■ The problem
Print exactly the lines from the one containing "- 更新任何程式碼來[使用 Azure" through the last line of the entries below; the pictures stay out of the copy.

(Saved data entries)
================
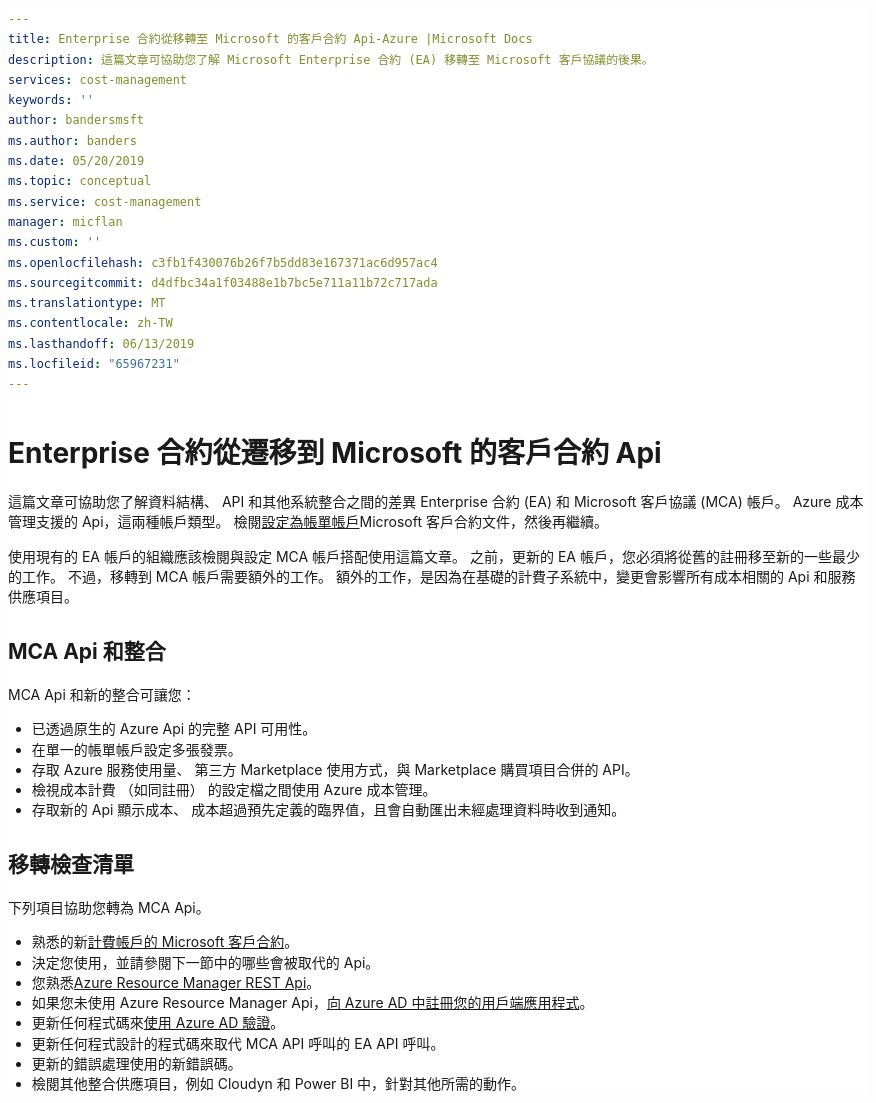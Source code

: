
 ```yaml
---
title: Enterprise 合約從移轉至 Microsoft 的客戶合約 Api-Azure |Microsoft Docs
description: 這篇文章可協助您了解 Microsoft Enterprise 合約 (EA) 移轉至 Microsoft 客戶協議的後果。
services: cost-management
keywords: ''
author: bandersmsft
ms.author: banders
ms.date: 05/20/2019
ms.topic: conceptual
ms.service: cost-management
manager: micflan
ms.custom: ''
ms.openlocfilehash: c3fb1f430076b26f7b5dd83e167371ac6d957ac4
ms.sourcegitcommit: d4dfbc34a1f03488e1b7bc5e711a11b72c717ada
ms.translationtype: MT
ms.contentlocale: zh-TW
ms.lasthandoff: 06/13/2019
ms.locfileid: "65967231"
---
```

# <a name="migrate-from-enterprise-agreement-to-microsoft-customer-agreement-apis"></a>Enterprise 合約從遷移到 Microsoft 的客戶合約 Api

這篇文章可協助您了解資料結構、 API 和其他系統整合之間的差異 Enterprise 合約 (EA) 和 Microsoft 客戶協議 (MCA) 帳戶。 Azure 成本管理支援的 Api，這兩種帳戶類型。 檢閱[設定為帳單帳戶](../billing/billing-mca-setup-account.md)Microsoft 客戶合約文件，然後再繼續。

使用現有的 EA 帳戶的組織應該檢閱與設定 MCA 帳戶搭配使用這篇文章。 之前，更新的 EA 帳戶，您必須將從舊的註冊移至新的一些最少的工作。 不過，移轉到 MCA 帳戶需要額外的工作。 額外的工作，是因為在基礎的計費子系統中，變更會影響所有成本相關的 Api 和服務供應項目。

## <a name="mca-apis-and-integration"></a>MCA Api 和整合

MCA Api 和新的整合可讓您：

- 已透過原生的 Azure Api 的完整 API 可用性。
- 在單一的帳單帳戶設定多張發票。
- 存取 Azure 服務使用量、 第三方 Marketplace 使用方式，與 Marketplace 購買項目合併的 API。
- 檢視成本計費 （如同註冊） 的設定檔之間使用 Azure 成本管理。
- 存取新的 Api 顯示成本、 成本超過預先定義的臨界值，且會自動匯出未經處理資料時收到通知。

## <a name="migration-checklist"></a>移轉檢查清單

下列項目協助您轉為 MCA Api。

- 熟悉的新[計費帳戶的 Microsoft 客戶合約](../billing/billing-mca-overview.md)。
- 決定您使用，並請參閱下一節中的哪些會被取代的 Api。
- 您熟悉[Azure Resource Manager REST Api](/rest/api/azure)。
- 如果您未使用 Azure Resource Manager Api，[向 Azure AD 中註冊您的用戶端應用程式](/rest/api/azure/#register-your-client-application-with-azure-ad)。
- 更新任何程式碼來[使用 Azure AD 驗證](/rest/api/azure/#create-the-request)。
- 更新任何程式設計的程式碼來取代 MCA API 呼叫的 EA API 呼叫。
- 更新的錯誤處理使用的新錯誤碼。
- 檢閱其他整合供應項目，例如 Cloudyn 和 Power BI 中，針對其他所需的動作。
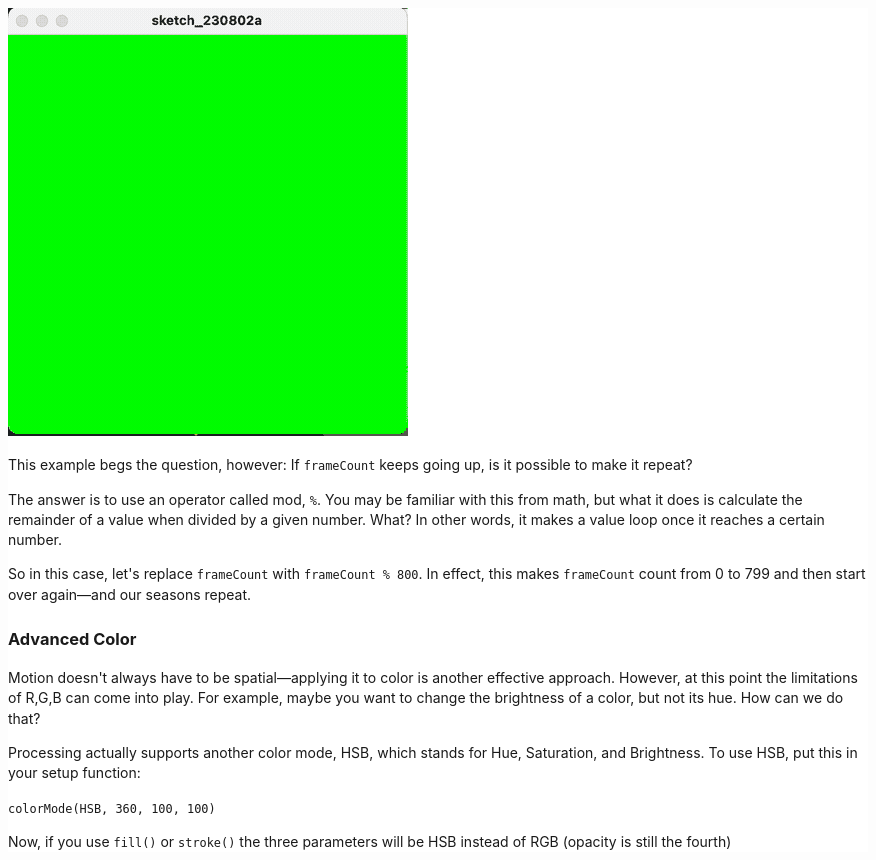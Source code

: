   <img src="code/canvas_8.gif" width=400 /><br />
</p>


This example begs the question, however: If `frameCount` keeps going up, is it possible to make it repeat?

The answer is to use an operator called mod, `%`. You may be familiar with this from math, but what it does is calculate the remainder of a value when divided by a given number. What? In other words, it makes a value loop once it reaches a certain number. 

So in this case, let's replace `frameCount` with `frameCount % 800`. In effect, this makes `frameCount` count from 0 to 799 and then start over again—and our seasons repeat.



### Advanced Color

Motion doesn't always have to be spatial—applying it to color is another effective approach. However, at this point the limitations of R,G,B can come into play. For example, maybe you want to change the brightness of a color, but not its hue. How can we do that?

Processing actually supports another color mode, HSB, which stands for Hue, Saturation, and Brightness. To use HSB, put this in your setup function:

    colorMode(HSB, 360, 100, 100)

Now, if you use `fill()` or `stroke()` the three parameters will be HSB instead of RGB (opacity is still the fourth)

<p align="center">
================
■ Answer area
- 更新任何程式碼來[使用 Azure AD 驗證](/rest/api/azure/#create-the-request)。
- 更新任何程式設計的程式碼來取代 MCA API 呼叫的 EA API 呼叫。
- 更新的錯誤處理使用的新錯誤碼。
- 檢閱其他整合供應項目，例如 Cloudyn 和 Power BI 中，針對其他所需的動作。
Source code

:   <img src="code/canvas_8.gif" width=400 /><br />
</p>


This example begs the question, however: If `frameCount` keeps going up, is it possible to make it repeat?

The answer is to use an operator called mod, `%`. You may be familiar with this from math, but what it does is calculate the remainder of a value when divided by a given number. What? In other words, it makes a value loop once it reaches a certain number. 

So in this case, let's replace `frameCount` with `frameCount % 800`. In effect, this makes `frameCount` count from 0 to 799 and then start over again—and our seasons repeat.



### Advanced Color

Motion doesn't always have to be spatial—applying it to color is another effective approach. However, at this point the limitations of R,G,B can come into play. For example, maybe you want to change the brightness of a color, but not its hue. How can we do that?

Processing actually supports another color mode, HSB, which stands for Hue, Saturation, and Brightness. To use HSB, put this in your setup function:

    colorMode(HSB, 360, 100, 100)

Now, if you use `fill()` or `stroke()` the three parameters will be HSB instead of RGB (opacity is still the fourth)

<p align="center">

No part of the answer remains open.